The “new map” should thus be understood as yet another attempt to present old wine in a new bottle. According to the paper’s authors, the 1951 map presents “the continuous line” of a claim, which was “recognized by the international community in the corresponding historical period.”

They also claim that it provides “appropriate descriptions and drawing-methods for the sea boundary in [the] historical period,” ensuring the “certainty of the integrity, continuity and border of China’s seas.”

The academics argue that the new map should serve as the basis of China’s claims in the area, since it “more vividly, accurately, completely and scientifically” characterizes and proves Beijing’s sovereignty in adjacent waters.

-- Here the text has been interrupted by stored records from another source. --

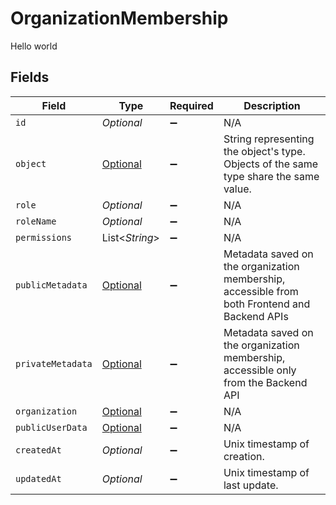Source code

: # OrganizationMembership

Hello world


## Fields

| Field                                                                                                               | Type                                                                                                                | Required                                                                                                            | Description                                                                                                         |
| ------------------------------------------------------------------------------------------------------------------- | ------------------------------------------------------------------------------------------------------------------- | ------------------------------------------------------------------------------------------------------------------- | ------------------------------------------------------------------------------------------------------------------- |
| `id`                                                                                                                | *Optional<String>*                                                                                                  | :heavy_minus_sign:                                                                                                  | N/A                                                                                                                 |
| `object`                                                                                                            | [Optional<OrganizationMembershipObject>](../../models/components/OrganizationMembershipObject.md)                   | :heavy_minus_sign:                                                                                                  | String representing the object's type. Objects of the same type share the same value.<br/>                          |
| `role`                                                                                                              | *Optional<String>*                                                                                                  | :heavy_minus_sign:                                                                                                  | N/A                                                                                                                 |
| `roleName`                                                                                                          | *Optional<String>*                                                                                                  | :heavy_minus_sign:                                                                                                  | N/A                                                                                                                 |
| `permissions`                                                                                                       | List<*String*>                                                                                                      | :heavy_minus_sign:                                                                                                  | N/A                                                                                                                 |
| `publicMetadata`                                                                                                    | [Optional<OrganizationMembershipPublicMetadata>](../../models/components/OrganizationMembershipPublicMetadata.md)   | :heavy_minus_sign:                                                                                                  | Metadata saved on the organization membership, accessible from both Frontend and Backend APIs                       |
| `privateMetadata`                                                                                                   | [Optional<OrganizationMembershipPrivateMetadata>](../../models/components/OrganizationMembershipPrivateMetadata.md) | :heavy_minus_sign:                                                                                                  | Metadata saved on the organization membership, accessible only from the Backend API                                 |
| `organization`                                                                                                      | [Optional<OrganizationMembershipOrganization>](../../models/components/OrganizationMembershipOrganization.md)       | :heavy_minus_sign:                                                                                                  | N/A                                                                                                                 |
| `publicUserData`                                                                                                    | [Optional<PublicUserData>](../../models/components/PublicUserData.md)                                               | :heavy_minus_sign:                                                                                                  | N/A                                                                                                                 |
| `createdAt`                                                                                                         | *Optional<Long>*                                                                                                    | :heavy_minus_sign:                                                                                                  | Unix timestamp of creation.                                                                                         |
| `updatedAt`                                                                                                         | *Optional<Long>*                                                                                                    | :heavy_minus_sign:                                                                                                  | Unix timestamp of last update.                                                                                      |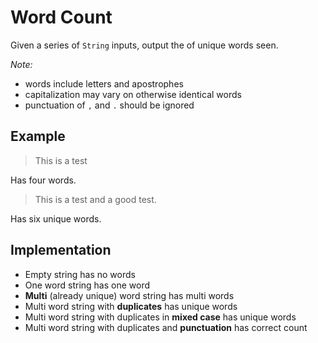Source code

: # Word Count

Given a series of `String` inputs, output the of unique words seen.

_Note:_

- words include letters and apostrophes
- capitalization may vary on otherwise identical words
- punctuation of `,` and `.` should be ignored

## Example

> This is a test

Has four words.
> This is a test and a good test.

Has six unique words. 

## Implementation

- Empty string has no words
- One word string has one word
- **Multi** (already unique) word string has multi words
- Multi word string with **duplicates** has unique words
- Multi word string with duplicates in **mixed case** has unique words
- Multi word string with duplicates and **punctuation** has correct count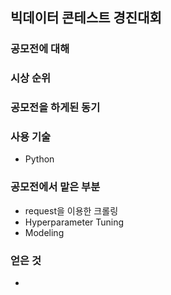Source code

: ## 빅데이터 콘테스트 경진대회



### 공모전에 대해





### 시상 순위





### 공모전을 하게된 동기





### 사용 기술

* Python



### 공모전에서 맡은 부분

* request을 이용한 크롤링
* Hyperparameter Tuning
* Modeling





### 얻은 것

* 


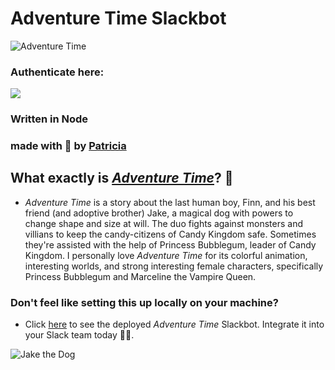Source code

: # Adventure Time Slackbot

![Adventure Time](https://media.giphy.com/media/IYjiu6ntwXzhe/giphy.gif?response_id=591d48e8abc0d8c8936a9d35)

### Authenticate here:

[<img src="https://platform.slack-edge.com/img/add_to_slack@2x.png">](
https://slack.com/oauth/authorize?scope=commands+team%3Aread&client_id=2152907430.128598200694)

### Written in Node
### made with 💜 by [Patricia](http://www.twitter.com/patricia_arbona)

## What exactly is [_Adventure Time_](http://adventuretime.wikia.com/wiki/Adventure_Time_with_Finn_and_Jake_Wiki)? 🤔
- _Adventure Time_ is a story about the last human boy, Finn, and his best friend (and adoptive brother) Jake, a magical dog with powers to change shape and size at will. The duo fights against monsters and villians to keep the candy-citizens of Candy Kingdom safe. Sometimes they're assisted with the help of Princess Bubblegum, leader of Candy Kingdom. I personally love _Adventure Time_ for its colorful animation, interesting worlds, and strong interesting female characters, specifically Princess Bubblegum and Marceline the Vampire Queen.



### Don't feel like setting this up locally on your machine?
- Click [here](www.patriciaarbona.com/adventure-time) to see the deployed _Adventure Time_ Slackbot. Integrate it into your Slack team today 👌🏼.


![Jake the Dog](https://media.giphy.com/media/eeDarGFPiZxyE/giphy.gif?response_id=591d4524d9e3362bd6e6b70c)
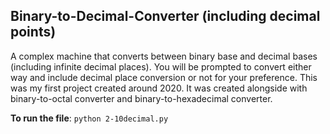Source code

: ## Binary-to-Decimal-Converter (including decimal points)

A complex machine that converts between binary base and decimal bases (including infinite decimal places). 
You will be prompted to convert either way and include decimal place conversion or not for your preference.
This was my first project created around 2020. It was created alongside with binary-to-octal converter and binary-to-hexadecimal converter.

**To run the file**: `python 2-10decimal.py`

The problem, however, is that there is little evidence as to the international community’s recognition of China’s claims in that era.

After all, the 1950s saw Taiwan occupying China’s seat in the United Nations, while a highly isolated Maoist mainland China waged an ideological war against the West and its smaller neighbors.

More crucially, throughout the Cold War nations negotiated throughout multiple rounds a new international doctrine to govern claims and rights in global waters, culminating in the UNCLOS.

Since then, most countries have signed up to or ratified the UNCLOS, turning it into the primary reference point for addressing maritime territorial disputes.

“In international law a map cannot be used to assert sovereignty over territory unless it is appended to a treaty,” Carlyle Thayer, a security expert, wrote in an April 24 memo.

“China’s 1951 map has no legal standing.… Discovery does not confer the right to sovereignty.” He wrote that if China adopted the map it could lead to physical confrontations between the Chinese navy and coast guard and regional states and would be an “incendiary and retrograde step.”

The arbitral tribunal at The Hague ruled specifically that China’s doctrine of “historic rights,” which serves as the basis of U-boundary claims, was “incompatible” with contemporary international law under UNCLOS.

In the tribunal’s final assessment, “there was no evidence that China had historically exercised exclusive control over the waters or their resources.”

The arbitral tribunal’s ruling, in accordance with Article 296 as well as Article 11 of Annex VII of the UNCLOS, was “final” and “binding.”

That hasn’t discouraged Beijing from forwarding alternative legal regimes to justify its de facto occupation – and attempted domination – of various disputed land features and resources in the South China Sea.

Despite the academic authors’ overzealous claims, the “new map” is unlikely to gain much international traction.

If Beijing moves to back the academics’ assertions, it could inflame already boiling tensions with smaller Southeast Asian claimants, which have opposed China’s expanding military footprint and extensive reclamation activities.

What is clearer is that China is still determined to provide quasi-legal cover for its rising domination of the South China Sea.